2. Principle P forbids structures like S. This paper argues that phenomenon X shows that P must be weakened to P’ and/or that an additional principle P’’ is required to handle the concomitant over-generation.
3. Principle P prohibits S. Language L exhibits S. To reconcile P with S in L we augment the features in L with F, which allows L to evade P wrt S.
In each instance, the imperative to cover the relevant data points has been paramount. The explanatory costs of doing so are largely unacknowledged. Let me put this a different way. All linguists agree that ceteris paribus simpler theories are preferable to more complex ones (i.e. Ockham shaves us all!). The question is: What makes things not equal? Here is where the trade-off between explanation and description plays out.
MP (minimalist program) considerations urge us to live with a few recalcitrant data points rather than weaken our explanatory standards.
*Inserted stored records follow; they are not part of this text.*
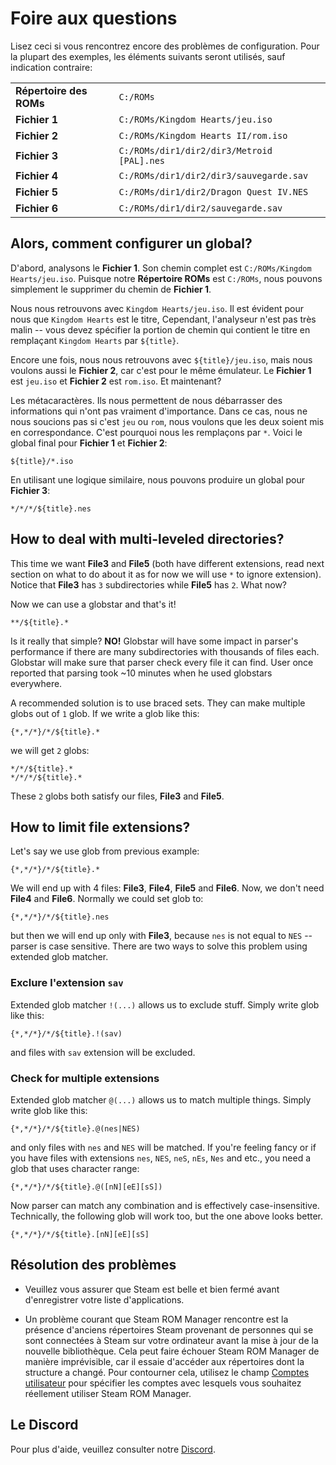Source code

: # Foire aux questions

Lisez ceci si vous rencontrez encore des problèmes de configuration. Pour la plupart des exemples, les éléments suivants seront utilisés, sauf indication contraire:

|                         |                                            |
| ----------------------- | ------------------------------------------ |
| **Répertoire des ROMs** | `C:/ROMs`                                  |
| **Fichier 1**           | `C:/ROMs/Kingdom Hearts/jeu.iso`           |
| **Fichier 2**           | `C:/ROMs/Kingdom Hearts II/rom.iso`        |
| **Fichier 3**           | `C:/ROMs/dir1/dir2/dir3/Metroid [PAL].nes` |
| **Fichier 4**           | `C:/ROMs/dir1/dir2/dir3/sauvegarde.sav`    |
| **Fichier 5**           | `C:/ROMs/dir1/dir2/Dragon Quest IV.NES`    |
| **Fichier 6**           | `C:/ROMs/dir1/dir2/sauvegarde.sav`         |

## Alors, comment configurer un global?

D'abord, analysons le **Fichier 1**. Son chemin complet est `C:/ROMs/Kingdom Hearts/jeu.iso`. Puisque notre **Répertoire ROMs** est `C:/ROMs`, nous pouvons simplement le supprimer du chemin de **Fichier 1**.

Nous nous retrouvons avec `Kingdom Hearts/jeu.iso`. Il est évident pour nous que `Kingdom Hearts` est le titre, Cependant, l'analyseur n'est pas très malin -- vous devez spécifier la portion de chemin qui contient le titre en remplaçant `Kingdom Hearts` par `${title}`.

Encore une fois, nous nous retrouvons avec `${title}/jeu.iso`, mais nous voulons aussi le **Fichier 2**, car c'est pour le même émulateur. Le **Fichier 1** est `jeu.iso` et **Fichier 2** est `rom.iso`. Et maintenant?

Les métacaractères. Ils nous permettent de nous débarrasser des informations qui n'ont pas vraiment d'importance. Dans ce cas, nous ne nous soucions pas si c'est `jeu` ou `rom`, nous voulons que les deux soient mis en correspondance. C'est pourquoi nous les remplaçons par `*`. Voici le global final pour **Fichier 1** et **Fichier 2**:

```
${title}/*.iso
```

En utilisant une logique similaire, nous pouvons produire un global pour **Fichier 3**:

```
*/*/*/${title}.nes
```

## How to deal with multi-leveled directories?

This time we want **File3** and **File5** (both have different extensions, read next section on what to do about it as for now we will use `*` to ignore extension). Notice that **File3** has `3` subdirectories while  **File5** has `2`. What now?

Now we can use a globstar and that's it!
```
**/${title}.*
```
Is it really that simple? **NO!** Globstar will have some impact in parser's performance if there are many subdirectories with thousands of files each. Globstar will make sure that parser check every file it can find. User once reported that parsing took ~10 minutes when he used globstars everywhere.

A recommended solution is to use braced sets. They can make multiple globs out of `1` glob. If we write a glob like this:

```
{*,*/*}/*/${title}.*
```

we will get `2` globs:

```
*/*/${title}.*
*/*/*/${title}.*
```

These `2` globs both satisfy our files, **File3** and **File5**.

## How to limit file extensions?

Let's say we use glob from previous example:

```
{*,*/*}/*/${title}.*
```

We will end up with 4 files: **File3**, **File4**, **File5** and **File6**. Now, we don't need **File4** and **File6**. Normally we could set glob to:

```
{*,*/*}/*/${title}.nes
```

but then we will end up only with **File3**, because `nes` is not equal to `NES` -- parser is case sensitive. There are two ways to solve this problem using extended glob matcher.

### Exclure l'extension `sav`

Extended glob matcher `!(...)` allows us to exclude stuff. Simply write glob like this:

```
{*,*/*}/*/${title}.!(sav)
```

and files with `sav` extension will be excluded.

### Check for multiple extensions

Extended glob matcher `@(...)` allows us to match multiple things. Simply write glob like this:

```
{*,*/*}/*/${title}.@(nes|NES)
```

and only files with `nes` and `NES` will be matched. If you're feeling fancy or if you have files with extensions `nes`, `NES`, `neS`, `nEs`, `Nes` and etc., you need a glob that uses character range:

```
{*,*/*}/*/${title}.@([nN][eE][sS])
```

Now parser can match any combination and is effectively case-insensitive. Technically, the following glob will work too, but the one above looks better.

```
{*,*/*}/*/${title}.[nN][eE][sS]
```

## Résolution des problèmes
* Veuillez vous assurer que Steam est belle et bien fermé avant d'enregistrer votre liste d'applications.

* Un problème courant que Steam ROM Manager rencontre est la présence d'anciens répertoires Steam provenant de personnes qui se sont connectées à Steam sur votre ordinateur avant la mise à jour de la nouvelle bibliothèque. Cela peut faire échouer Steam ROM Manager de manière imprévisible, car il essaie d'accéder aux répertoires dont la structure a changé. Pour contourner cela, utilisez le champ [Comptes utilisateur](#user-accounts) pour spécifier les comptes avec lesquels vous souhaitez réellement utiliser Steam ROM Manager.

## Le Discord

Pour plus d'aide, veuillez consulter notre [Discord](https://discord.gg/bnSVJrz).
The descriptive impulse urges us to weaken our theory to “capture” the strays. There is no right or wrong move in these circumstances. Which way to jump is a matter of judgment. The calculus requires balancing our explanatory and descriptive urges. My reading of the literature is that right now, the latter almost completely dominate. In other words, much (most?) current research is always ready to sacrifice explanation in service of data coverage. Why?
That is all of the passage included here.